Plain-text document sources
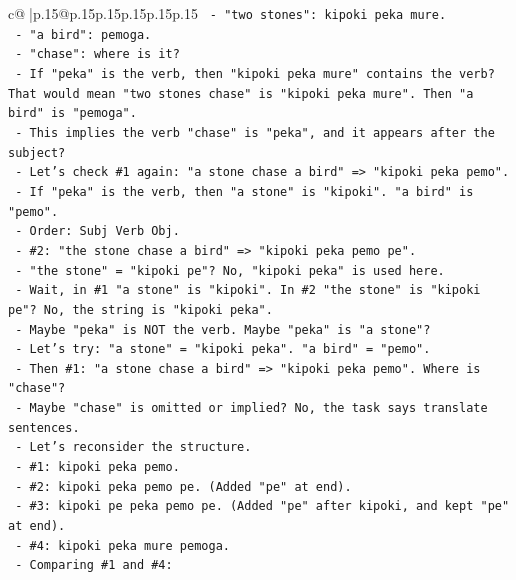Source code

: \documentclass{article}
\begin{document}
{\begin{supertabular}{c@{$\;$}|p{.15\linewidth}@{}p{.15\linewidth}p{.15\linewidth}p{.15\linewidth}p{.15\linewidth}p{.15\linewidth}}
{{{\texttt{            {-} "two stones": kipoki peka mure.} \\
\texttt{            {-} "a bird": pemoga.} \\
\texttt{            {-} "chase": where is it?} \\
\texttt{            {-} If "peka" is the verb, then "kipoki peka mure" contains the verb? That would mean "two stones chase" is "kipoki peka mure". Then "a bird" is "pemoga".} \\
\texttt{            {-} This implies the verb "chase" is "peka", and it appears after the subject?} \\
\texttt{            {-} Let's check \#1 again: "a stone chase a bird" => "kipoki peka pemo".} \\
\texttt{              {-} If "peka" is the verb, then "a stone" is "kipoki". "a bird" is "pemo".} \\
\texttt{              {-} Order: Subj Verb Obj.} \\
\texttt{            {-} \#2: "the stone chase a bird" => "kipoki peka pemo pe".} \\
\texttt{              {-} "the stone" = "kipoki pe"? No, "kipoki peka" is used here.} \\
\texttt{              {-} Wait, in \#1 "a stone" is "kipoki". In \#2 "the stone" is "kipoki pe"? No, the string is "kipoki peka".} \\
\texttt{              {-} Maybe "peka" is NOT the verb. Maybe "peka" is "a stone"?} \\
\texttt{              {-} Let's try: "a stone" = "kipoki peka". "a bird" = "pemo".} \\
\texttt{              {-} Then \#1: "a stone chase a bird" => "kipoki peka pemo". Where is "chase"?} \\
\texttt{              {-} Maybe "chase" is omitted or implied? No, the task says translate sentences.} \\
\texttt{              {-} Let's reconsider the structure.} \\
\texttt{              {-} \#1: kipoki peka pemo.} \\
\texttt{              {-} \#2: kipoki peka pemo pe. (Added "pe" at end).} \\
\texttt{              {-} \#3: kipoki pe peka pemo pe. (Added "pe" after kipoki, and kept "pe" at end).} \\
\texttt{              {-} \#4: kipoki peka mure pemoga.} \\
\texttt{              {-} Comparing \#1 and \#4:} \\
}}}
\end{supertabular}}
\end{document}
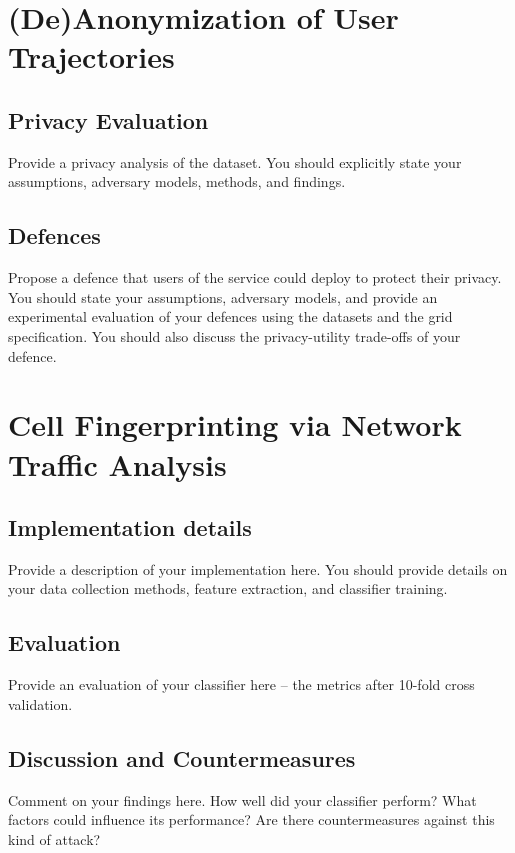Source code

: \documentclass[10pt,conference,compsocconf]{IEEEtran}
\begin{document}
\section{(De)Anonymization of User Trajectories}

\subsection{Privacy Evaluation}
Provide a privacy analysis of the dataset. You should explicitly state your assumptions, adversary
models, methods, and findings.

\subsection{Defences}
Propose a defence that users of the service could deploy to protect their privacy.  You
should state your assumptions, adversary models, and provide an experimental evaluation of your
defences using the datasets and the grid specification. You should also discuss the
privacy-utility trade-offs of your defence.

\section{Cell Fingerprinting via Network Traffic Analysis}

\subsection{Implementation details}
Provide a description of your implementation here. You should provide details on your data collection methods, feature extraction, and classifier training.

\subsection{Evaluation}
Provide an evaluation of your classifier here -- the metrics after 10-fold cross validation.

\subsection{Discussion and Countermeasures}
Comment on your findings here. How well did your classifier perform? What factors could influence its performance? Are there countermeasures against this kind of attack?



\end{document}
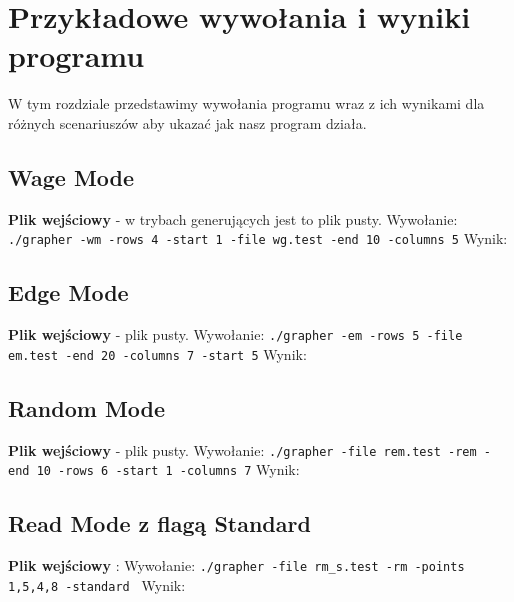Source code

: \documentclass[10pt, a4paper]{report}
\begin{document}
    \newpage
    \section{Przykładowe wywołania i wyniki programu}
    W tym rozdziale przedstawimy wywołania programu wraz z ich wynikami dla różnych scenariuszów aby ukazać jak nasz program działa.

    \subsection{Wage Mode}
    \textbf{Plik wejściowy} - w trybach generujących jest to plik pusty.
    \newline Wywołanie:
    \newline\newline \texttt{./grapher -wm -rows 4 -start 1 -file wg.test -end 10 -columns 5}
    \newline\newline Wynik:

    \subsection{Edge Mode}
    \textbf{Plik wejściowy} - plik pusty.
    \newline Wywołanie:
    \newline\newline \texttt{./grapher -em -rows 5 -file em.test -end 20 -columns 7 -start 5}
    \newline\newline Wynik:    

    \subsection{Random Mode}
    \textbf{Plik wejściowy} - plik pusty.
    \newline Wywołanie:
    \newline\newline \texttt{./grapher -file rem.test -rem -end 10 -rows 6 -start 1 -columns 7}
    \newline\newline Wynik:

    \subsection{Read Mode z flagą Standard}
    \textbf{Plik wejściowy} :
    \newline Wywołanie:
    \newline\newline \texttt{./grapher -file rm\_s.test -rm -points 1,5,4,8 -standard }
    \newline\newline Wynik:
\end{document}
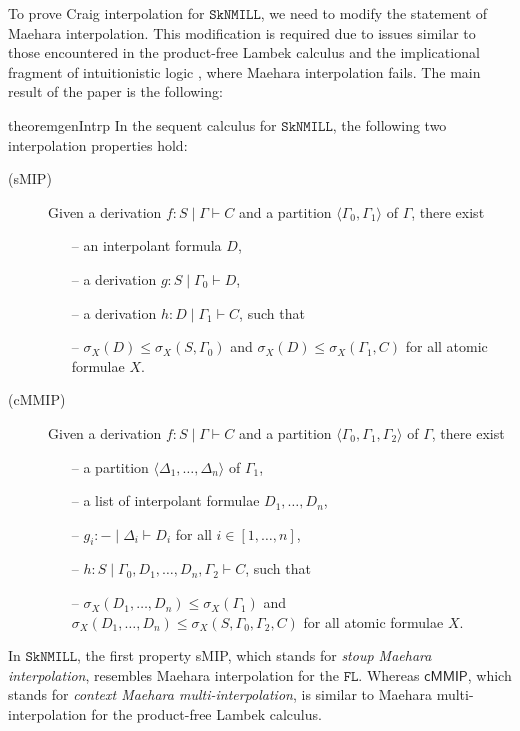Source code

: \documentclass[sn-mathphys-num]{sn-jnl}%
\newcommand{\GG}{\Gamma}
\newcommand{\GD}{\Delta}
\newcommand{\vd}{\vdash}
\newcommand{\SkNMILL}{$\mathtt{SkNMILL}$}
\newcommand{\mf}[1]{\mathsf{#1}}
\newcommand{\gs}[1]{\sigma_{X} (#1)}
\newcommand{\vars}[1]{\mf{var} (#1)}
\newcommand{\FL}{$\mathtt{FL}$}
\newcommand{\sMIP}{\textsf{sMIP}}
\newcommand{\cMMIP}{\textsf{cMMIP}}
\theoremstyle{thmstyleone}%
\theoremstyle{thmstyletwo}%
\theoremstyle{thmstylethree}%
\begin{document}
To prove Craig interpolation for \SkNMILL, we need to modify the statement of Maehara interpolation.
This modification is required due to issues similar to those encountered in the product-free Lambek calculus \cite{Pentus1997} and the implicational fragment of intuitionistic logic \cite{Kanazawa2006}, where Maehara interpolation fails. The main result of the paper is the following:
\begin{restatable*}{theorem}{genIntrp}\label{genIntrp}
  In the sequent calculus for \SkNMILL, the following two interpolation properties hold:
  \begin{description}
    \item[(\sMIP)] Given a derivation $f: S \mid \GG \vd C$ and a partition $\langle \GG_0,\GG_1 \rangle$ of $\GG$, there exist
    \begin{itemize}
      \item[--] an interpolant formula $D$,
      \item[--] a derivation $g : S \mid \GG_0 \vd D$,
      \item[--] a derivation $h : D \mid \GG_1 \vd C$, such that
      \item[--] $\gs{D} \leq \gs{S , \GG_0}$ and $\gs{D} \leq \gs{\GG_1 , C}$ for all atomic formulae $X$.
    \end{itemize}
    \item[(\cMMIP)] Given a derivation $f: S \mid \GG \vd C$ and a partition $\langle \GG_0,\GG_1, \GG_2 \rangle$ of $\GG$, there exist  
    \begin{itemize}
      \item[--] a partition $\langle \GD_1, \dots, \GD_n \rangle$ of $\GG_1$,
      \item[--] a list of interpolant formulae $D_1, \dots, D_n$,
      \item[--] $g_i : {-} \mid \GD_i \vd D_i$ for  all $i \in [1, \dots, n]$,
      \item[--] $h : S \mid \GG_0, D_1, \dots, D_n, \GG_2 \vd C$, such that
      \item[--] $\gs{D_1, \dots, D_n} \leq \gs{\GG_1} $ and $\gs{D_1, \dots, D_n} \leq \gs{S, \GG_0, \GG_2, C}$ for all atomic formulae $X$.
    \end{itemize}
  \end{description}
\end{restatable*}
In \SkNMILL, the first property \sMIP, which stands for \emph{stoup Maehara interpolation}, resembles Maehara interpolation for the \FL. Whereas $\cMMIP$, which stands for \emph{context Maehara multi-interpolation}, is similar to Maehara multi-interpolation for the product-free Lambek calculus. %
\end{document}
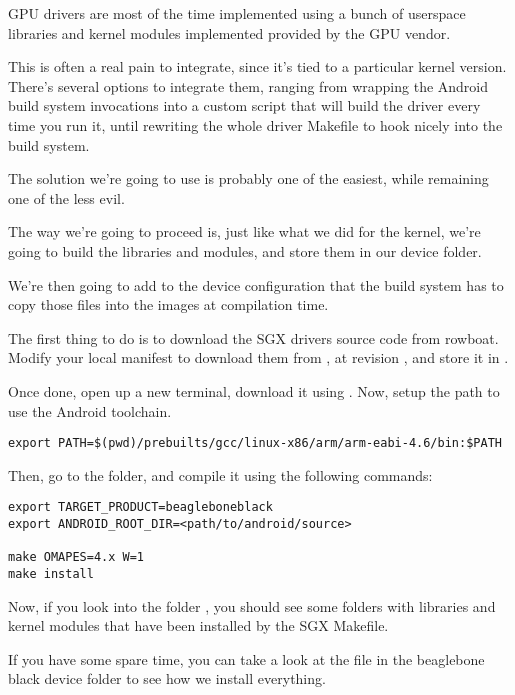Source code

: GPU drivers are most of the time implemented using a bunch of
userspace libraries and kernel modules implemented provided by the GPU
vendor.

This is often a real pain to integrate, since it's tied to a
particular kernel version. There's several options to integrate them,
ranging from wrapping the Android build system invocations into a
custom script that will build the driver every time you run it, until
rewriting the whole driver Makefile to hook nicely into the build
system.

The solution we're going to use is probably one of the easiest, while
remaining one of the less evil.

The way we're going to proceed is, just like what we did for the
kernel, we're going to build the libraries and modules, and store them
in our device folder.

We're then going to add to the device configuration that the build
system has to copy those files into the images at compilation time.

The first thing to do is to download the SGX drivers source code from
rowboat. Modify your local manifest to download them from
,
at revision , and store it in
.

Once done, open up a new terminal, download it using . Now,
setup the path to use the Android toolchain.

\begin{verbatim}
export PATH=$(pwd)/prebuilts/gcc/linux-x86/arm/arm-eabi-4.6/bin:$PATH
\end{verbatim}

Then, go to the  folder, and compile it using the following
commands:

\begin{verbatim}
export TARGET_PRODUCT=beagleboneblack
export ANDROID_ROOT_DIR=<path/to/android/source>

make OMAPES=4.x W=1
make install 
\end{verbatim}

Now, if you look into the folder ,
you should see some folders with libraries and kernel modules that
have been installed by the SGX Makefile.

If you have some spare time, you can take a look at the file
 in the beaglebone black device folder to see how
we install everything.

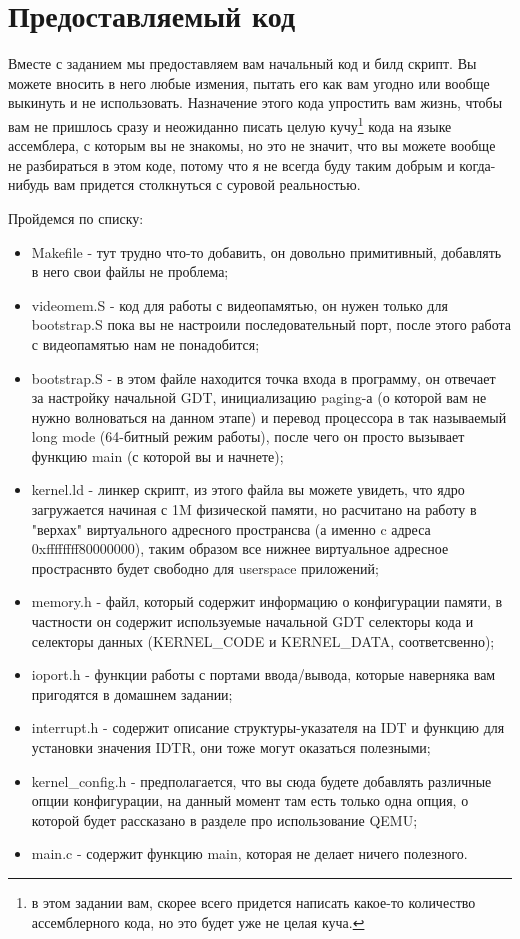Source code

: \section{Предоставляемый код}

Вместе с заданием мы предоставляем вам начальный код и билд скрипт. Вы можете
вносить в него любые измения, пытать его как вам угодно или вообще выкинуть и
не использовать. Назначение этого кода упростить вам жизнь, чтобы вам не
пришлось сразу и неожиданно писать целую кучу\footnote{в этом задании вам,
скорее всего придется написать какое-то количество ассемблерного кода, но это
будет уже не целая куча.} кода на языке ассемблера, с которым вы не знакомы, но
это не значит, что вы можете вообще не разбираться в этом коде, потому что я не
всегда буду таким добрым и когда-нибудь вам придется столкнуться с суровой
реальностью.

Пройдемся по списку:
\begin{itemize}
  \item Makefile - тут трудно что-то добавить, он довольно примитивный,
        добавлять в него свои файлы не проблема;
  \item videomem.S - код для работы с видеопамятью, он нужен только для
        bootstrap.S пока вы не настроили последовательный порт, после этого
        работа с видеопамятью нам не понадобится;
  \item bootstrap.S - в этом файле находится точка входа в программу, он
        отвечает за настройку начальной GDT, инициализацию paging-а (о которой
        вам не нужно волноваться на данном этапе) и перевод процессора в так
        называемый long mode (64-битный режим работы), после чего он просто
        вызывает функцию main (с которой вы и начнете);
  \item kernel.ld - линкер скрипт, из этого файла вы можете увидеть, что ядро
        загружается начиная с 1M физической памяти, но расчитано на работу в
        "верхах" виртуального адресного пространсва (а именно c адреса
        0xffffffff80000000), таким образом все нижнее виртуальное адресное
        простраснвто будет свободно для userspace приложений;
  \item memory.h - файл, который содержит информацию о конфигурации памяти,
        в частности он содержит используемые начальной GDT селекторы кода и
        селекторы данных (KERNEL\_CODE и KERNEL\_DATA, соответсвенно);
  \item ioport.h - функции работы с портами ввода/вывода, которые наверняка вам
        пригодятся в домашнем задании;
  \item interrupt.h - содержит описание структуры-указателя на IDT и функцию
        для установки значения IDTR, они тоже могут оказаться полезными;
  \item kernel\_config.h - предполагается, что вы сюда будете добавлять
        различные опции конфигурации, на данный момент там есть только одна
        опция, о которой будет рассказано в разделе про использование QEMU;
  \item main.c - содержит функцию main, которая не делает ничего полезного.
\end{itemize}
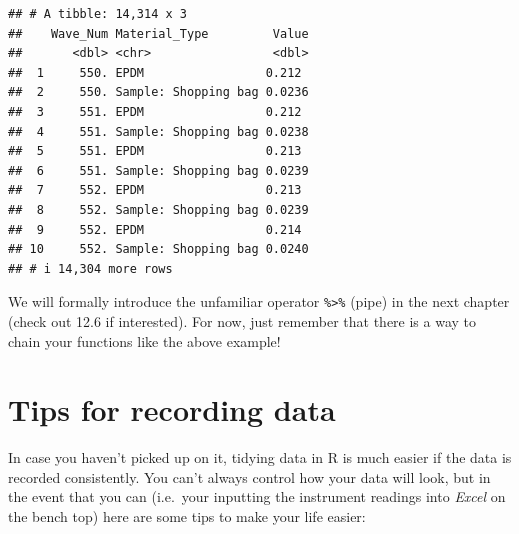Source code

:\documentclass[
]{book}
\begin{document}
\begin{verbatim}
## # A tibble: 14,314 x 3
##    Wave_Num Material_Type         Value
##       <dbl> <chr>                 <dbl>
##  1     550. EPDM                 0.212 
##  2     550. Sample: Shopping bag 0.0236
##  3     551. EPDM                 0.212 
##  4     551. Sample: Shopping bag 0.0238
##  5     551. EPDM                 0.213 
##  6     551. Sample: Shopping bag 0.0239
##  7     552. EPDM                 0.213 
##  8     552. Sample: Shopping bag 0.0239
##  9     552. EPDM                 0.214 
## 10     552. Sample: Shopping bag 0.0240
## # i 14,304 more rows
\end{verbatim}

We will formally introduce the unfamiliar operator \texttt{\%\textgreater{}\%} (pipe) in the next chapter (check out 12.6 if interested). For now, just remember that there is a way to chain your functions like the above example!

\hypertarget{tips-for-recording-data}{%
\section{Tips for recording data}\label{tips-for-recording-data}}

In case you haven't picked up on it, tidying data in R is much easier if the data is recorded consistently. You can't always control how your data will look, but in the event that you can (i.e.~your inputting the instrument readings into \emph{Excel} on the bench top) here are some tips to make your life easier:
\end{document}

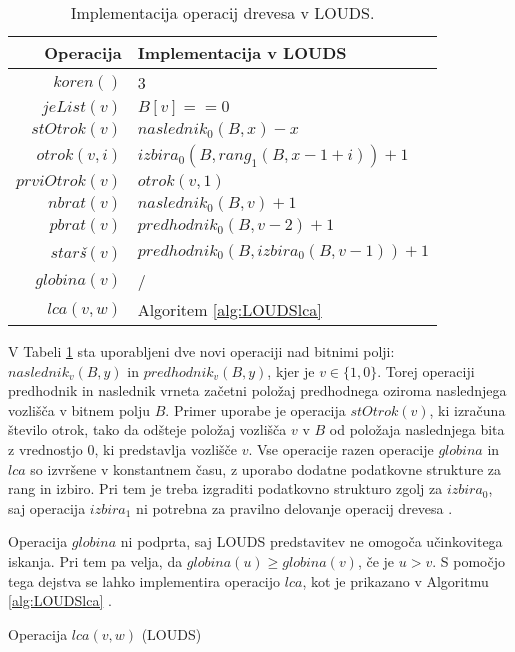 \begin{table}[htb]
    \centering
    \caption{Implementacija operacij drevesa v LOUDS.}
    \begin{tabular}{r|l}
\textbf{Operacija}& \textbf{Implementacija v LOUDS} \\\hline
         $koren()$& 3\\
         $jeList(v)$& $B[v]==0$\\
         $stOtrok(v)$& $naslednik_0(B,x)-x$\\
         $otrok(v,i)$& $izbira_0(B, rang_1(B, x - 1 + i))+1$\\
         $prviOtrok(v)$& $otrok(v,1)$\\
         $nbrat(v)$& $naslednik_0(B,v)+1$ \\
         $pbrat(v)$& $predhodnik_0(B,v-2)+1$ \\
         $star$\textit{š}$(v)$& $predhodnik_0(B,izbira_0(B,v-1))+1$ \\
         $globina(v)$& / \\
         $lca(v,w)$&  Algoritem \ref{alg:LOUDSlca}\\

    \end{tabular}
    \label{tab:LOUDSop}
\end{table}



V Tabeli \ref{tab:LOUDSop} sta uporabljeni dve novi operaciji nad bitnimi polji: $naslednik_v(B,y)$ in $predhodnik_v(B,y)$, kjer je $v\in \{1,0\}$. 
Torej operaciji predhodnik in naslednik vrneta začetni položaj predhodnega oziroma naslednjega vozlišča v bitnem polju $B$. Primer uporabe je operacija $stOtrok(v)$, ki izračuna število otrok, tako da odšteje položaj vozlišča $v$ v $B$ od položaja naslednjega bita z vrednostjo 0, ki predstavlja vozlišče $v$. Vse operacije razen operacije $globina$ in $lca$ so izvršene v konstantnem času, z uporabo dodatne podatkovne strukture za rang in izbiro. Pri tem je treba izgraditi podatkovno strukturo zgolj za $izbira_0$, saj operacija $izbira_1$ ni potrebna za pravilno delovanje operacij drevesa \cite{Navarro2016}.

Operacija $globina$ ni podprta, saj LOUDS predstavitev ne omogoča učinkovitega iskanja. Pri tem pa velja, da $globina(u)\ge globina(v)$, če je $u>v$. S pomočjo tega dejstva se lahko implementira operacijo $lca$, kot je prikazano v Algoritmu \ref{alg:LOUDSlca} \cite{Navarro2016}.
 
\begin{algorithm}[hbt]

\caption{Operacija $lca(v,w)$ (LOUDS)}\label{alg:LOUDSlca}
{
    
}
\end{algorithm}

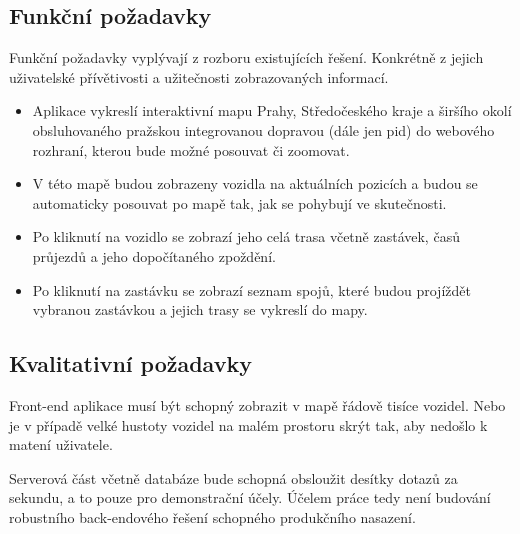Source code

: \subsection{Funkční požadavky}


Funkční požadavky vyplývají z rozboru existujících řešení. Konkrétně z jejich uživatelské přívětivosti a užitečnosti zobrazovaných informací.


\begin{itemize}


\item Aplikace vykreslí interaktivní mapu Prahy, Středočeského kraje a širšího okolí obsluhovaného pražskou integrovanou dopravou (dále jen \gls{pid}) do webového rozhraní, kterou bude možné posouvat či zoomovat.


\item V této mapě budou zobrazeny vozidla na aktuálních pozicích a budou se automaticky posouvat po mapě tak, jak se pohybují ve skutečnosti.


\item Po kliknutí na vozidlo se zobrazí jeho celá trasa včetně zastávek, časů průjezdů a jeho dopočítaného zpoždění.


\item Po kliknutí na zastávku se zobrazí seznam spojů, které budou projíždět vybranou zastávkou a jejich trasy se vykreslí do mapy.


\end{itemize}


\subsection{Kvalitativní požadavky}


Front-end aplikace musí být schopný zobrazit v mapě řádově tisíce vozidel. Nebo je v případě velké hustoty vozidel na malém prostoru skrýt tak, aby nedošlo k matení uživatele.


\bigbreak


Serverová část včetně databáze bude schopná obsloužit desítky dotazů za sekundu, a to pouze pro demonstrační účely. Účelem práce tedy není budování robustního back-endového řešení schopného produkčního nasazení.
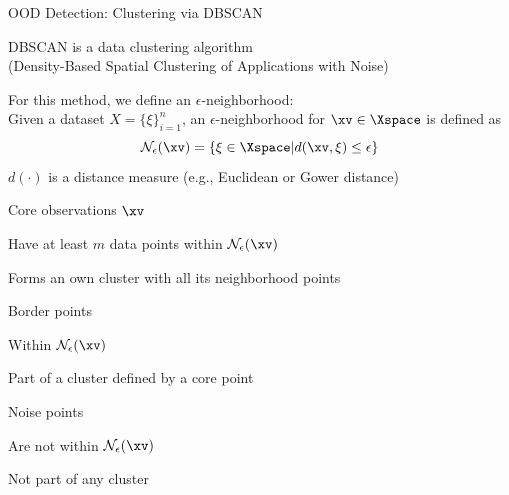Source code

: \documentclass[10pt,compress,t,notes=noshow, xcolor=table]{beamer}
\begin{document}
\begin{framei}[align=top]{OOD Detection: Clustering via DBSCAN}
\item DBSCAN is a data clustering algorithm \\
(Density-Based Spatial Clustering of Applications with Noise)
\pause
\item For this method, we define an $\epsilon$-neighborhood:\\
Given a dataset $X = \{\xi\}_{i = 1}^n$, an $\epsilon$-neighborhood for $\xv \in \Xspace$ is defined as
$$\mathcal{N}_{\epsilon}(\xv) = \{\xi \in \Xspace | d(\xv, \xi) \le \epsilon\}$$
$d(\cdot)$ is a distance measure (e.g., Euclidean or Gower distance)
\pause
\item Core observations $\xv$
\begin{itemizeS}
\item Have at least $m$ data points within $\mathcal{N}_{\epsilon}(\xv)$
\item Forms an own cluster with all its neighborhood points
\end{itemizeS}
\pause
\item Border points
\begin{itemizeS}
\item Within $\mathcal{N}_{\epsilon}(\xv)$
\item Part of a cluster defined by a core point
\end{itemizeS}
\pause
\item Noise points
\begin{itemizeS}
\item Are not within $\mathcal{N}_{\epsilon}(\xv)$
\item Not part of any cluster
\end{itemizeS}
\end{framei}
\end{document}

§ **Exercise description**: Out of the records above, pick each line that contains the string "algorithm".

§ **Written solution**:
\begin{algorithm}[hbt]
\end{algorithm}
\item DBSCAN is a data clustering algorithm \\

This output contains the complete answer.